Now for ctrl and alt...
Aren't SECIS elements pretty widespread and not specific to E.crassus? Here's a paper by some of the same authors that looks at selenoproteins in mammals, using mammalian SECIS elements:
http://www.sciencemag.org/cgi/content/abstract/300/5624/1439
Or am I totally wrong here? My search-fu is weak and cannot find the paper you discussed.
Paper should be out today.
Yeah, SECIS elements are fairly common - check out the paragraph where I introduce them. I do mention that they're used by lots of species. But only ever to swap between a selenocysteine and a stop - not two aminos.
Yeah, that's fucking cool! I had heard about the nonsense-suppressor selenocys tRNAs, but this is even cooler!
So if the SECIS element directs the different tRNAs in Ecrassus to a UGA, thereby translating it into one of two aminos, what is the mechanism in SECIS that decides which tRNA goes with which UGA?

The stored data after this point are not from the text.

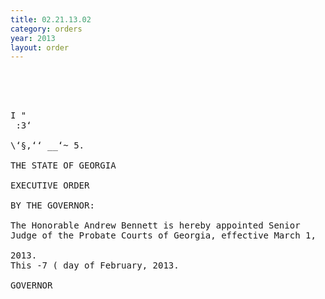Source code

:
 ```yaml
---
title: 02.21.13.02
category: orders
year: 2013
layout: order
---
```


<pre>   

   

I "
 :3‘

\‘§,‘‘ __‘~ 5.

THE STATE OF GEORGIA

EXECUTIVE ORDER

BY THE GOVERNOR:

The Honorable Andrew Bennett is hereby appointed Senior
Judge of the Probate Courts of Georgia, effective March 1,

2013.
This -7 ( day of February, 2013.

GOVERNOR

</pre>
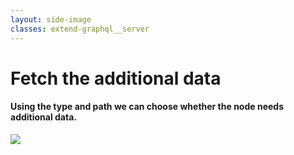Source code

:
 ```yaml
---
layout: side-image
classes: extend-graphql__server
---
```


<main class="flex flex-col">
  <h1>Fetch the additional data</h1>
  <h4 class="flex-1">Using the type and path we can choose whether the node needs additional data.</h4>
</main>

<img src="/extend-graphql/server-3.png" class="side"/>

<!--
Linee 18, 27, 29, 31, 36
-->
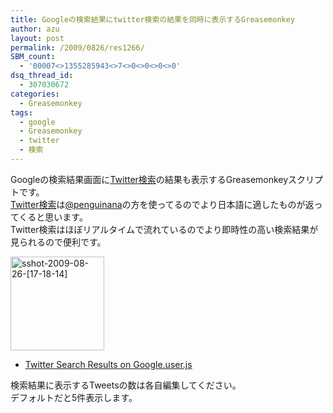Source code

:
 ```yaml
---
title: Googleの検索結果にtwitter検索の結果を同時に表示するGreasemonkey
author: azu
layout: post
permalink: /2009/0826/res1266/
SBM_count:
  - '00007<>1355285943<>7<>0<>0<>0<>0'
dsq_thread_id:
  - 307030672
categories:
  - Greasemonkey
tags:
  - google
  - Greasemonkey
  - twitter
  - 検索
---
```

Googleの検索結果画面に[Twitter検索][1]の結果も表示するGreasemonkeyスクリプトです。  
[Twitter検索][1]は[@penguinana][2]の方を使ってるのでより日本語に適したものが返ってくると思います。  
Twitter検索はほぼリアルタイムで流れているのでより即時性の高い検索結果が見られるので便利です。

[<img class="alignnone size-thumbnail wp-image-1267" title="sshot-2009-08-26-[17-18-14]" src="http://efcl.infol/wp-content/uploads/2009/08/sshot-2009-08-26-17-18-14-150x150.png" alt="sshot-2009-08-26-[17-18-14]" width="150" height="150" />][3]

*   [Twitter Search Results on Google.user.js][4]

検索結果に表示するTweetsの数は各自編集してください。  
デフォルトだと5件表示します。

&nbsp;

 [1]: http://pcod.no-ip.org/yats/
 [2]: http://twitter.com/penguinana "Twitter / penguinana"
 [3]: http://efcl.infol/wp-content/uploads/2009/08/sshot-2009-08-26-17-18-14.png
 [4]: http://gist.github.com/raw/175393/c7e70a248b9e812903dc6a5b0502355daed4d95f/Twitter%20Search%20Results%20on%20Google.user.js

Suggesting that I go and read the paper is acceptable.
I don't know what I think is cooler - the phenomenon itself, or that we're in a period when science can actually study these processes in enough detail to discover it. Either way, yet another elegant and clear account of some exciting science.
Million-dollar question, isn't it? I don't think they know yet. I think I covered pretty much everything that was in the paper in the write-up, but feel free to have a look to see if I missed anything.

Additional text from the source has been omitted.